▶ **Problem details**
Return the number of lines below with "input" in them, and nothing else.

[Listed entries]

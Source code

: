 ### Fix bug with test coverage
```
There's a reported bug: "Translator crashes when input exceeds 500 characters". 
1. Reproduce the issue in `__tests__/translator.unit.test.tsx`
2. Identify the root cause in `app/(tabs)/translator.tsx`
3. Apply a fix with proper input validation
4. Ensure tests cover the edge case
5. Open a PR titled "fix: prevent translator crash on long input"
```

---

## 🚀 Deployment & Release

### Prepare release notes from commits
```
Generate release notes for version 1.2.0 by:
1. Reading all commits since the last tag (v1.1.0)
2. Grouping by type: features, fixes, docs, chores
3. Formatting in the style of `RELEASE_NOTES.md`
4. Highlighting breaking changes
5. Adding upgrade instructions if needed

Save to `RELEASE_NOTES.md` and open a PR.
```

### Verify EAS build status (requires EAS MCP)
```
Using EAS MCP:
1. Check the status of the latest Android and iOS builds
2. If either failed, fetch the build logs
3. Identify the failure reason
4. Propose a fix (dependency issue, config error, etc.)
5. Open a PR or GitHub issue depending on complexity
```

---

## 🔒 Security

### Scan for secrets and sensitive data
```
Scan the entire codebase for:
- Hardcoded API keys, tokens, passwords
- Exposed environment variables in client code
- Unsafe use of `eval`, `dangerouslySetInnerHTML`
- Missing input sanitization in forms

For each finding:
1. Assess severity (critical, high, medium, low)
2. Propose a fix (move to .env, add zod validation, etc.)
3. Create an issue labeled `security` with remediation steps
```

[/Listed entries]

▶ **Task response**
4